Wednesday, August 13, 2014

Holocene Cooling: Models versus reality

Article: A global temperature conundrum: Cooling or warming climate
When the Intergovernmental Panel on Climate Change recently requested a figure for its annual report, to show global temperature trends over the last 10,000 years, the University of Wisconsin-Madison's Zhengyu Liu knew that was going to be a problem.

"We have been building models and there are now robust contradictions," says Liu, a professor in the UW-Madison Center for Climatic Research. "Data from observation says global cooling. The physical model says it has to be warming."
Data from the real world show that the models are wrong. If the models are wrong, then the models are wrong. There has to be unaccounted for, and possibly unknown, factors at work.
The scientists call this problem the Holocene temperature conundrum. It has important implications for understanding climate change and evaluating climate models, as well as for the benchmarks used to create climate models for the future. It does not, the authors emphasize, change the evidence of human impact on global climate beginning in the 20th century.
Again, if the models are wrong, they need to be changed until they actually model reality. It is not reality that is wrong.
"The question is, 'Who is right?'" says Liu. "Or, maybe none of us is completely right. It could be partly a data problem, since some of the data in last year's study contradicts itself. It could partly be a model problem because of some missing physical mechanisms."
This is the "unknown unknowns" problem which means that the models have been over-simplified to point of being wrong.
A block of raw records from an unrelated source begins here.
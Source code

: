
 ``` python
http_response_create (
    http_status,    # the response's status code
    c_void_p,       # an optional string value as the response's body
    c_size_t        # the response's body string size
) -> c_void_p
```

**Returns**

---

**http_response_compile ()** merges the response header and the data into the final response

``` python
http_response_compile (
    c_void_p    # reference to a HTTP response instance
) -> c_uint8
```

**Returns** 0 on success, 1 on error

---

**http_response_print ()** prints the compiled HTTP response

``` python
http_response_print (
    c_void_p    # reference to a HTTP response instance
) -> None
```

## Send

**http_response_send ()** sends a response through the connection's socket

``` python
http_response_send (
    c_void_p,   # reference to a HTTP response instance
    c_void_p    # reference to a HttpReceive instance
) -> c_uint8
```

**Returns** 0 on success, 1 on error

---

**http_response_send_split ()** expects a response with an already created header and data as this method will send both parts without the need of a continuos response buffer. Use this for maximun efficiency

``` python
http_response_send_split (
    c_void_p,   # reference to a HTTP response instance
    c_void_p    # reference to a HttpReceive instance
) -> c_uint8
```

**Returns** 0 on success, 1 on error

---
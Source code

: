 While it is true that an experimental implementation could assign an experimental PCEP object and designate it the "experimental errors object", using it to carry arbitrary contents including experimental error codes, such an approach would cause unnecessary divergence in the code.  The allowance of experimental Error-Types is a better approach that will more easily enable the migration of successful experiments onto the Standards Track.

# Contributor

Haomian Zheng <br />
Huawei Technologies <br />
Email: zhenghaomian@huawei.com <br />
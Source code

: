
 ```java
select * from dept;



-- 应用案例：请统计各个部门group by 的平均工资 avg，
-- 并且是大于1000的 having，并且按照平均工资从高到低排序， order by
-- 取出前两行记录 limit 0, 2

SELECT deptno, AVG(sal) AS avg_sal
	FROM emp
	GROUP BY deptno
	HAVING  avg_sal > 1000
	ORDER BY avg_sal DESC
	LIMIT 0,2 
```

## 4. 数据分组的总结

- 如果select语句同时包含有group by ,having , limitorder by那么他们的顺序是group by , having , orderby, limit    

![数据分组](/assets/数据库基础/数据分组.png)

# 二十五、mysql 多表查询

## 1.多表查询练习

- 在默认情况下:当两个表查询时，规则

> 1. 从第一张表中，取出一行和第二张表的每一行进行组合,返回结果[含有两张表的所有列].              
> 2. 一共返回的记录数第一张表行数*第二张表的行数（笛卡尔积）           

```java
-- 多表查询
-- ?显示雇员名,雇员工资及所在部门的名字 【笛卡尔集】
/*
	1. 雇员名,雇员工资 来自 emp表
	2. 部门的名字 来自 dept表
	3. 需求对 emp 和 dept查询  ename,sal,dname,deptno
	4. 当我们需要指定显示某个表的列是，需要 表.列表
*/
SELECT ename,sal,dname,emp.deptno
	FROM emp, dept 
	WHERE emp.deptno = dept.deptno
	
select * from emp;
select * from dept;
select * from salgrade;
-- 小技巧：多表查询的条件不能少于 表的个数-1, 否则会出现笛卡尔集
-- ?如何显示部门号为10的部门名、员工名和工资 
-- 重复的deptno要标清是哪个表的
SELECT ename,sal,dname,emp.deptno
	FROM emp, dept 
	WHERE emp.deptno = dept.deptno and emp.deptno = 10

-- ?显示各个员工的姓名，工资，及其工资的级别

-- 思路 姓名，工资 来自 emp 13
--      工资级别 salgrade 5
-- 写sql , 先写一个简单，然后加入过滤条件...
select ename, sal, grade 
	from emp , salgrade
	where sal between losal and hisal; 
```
The data shows cooling over the last 10,000 years, with rising temperatures in the last 100 years. For human civilization, this is actually good news. Continued cooling would lead to a new ice age. A warming trend, even if due to human activity, can be accomadated. Many places on earth regularly deal with rising seas. Warming temperatures may change growing seasons, but the models are contradictory as to whether this is going to be good thing or not. Same with changing patterns of rainfall.
The three models Liu and colleagues generated took two years to complete. They ran simulations of climate influences that spanned from the intensity of sunlight on Earth to global greenhouse gases, ice sheet cover and meltwater changes. Each shows global warming over the last 10,000 years.
Yet, the bio- and geo-thermometers used last year in a study in the journal Science suggest a period of global cooling beginning about 7,000 years ago and continuing until humans began to leave a mark....
Again, if the models disagree with real world data, the models are wrong. The factors included in the model are not complete.
With their current knowledge, Liu and colleagues don't believe any physical forces over the last 10,000 years could have been strong enough to overwhelm the warming indicated by the increase in global greenhouse gases and the melting ice sheet, nor do the physical models in the study show that it's possible.
Again, and lastly, if the data from the real world contradict the models, the models are wrong. If the models are wrong, then the models are wrong. There has to be unaccounted for, and possibly unknown, factors at work.

This serious contradiction between reality and the models is the same problem with modelling the last 100 years of climate change. The models contradict reality and the models have to change until they no longer do.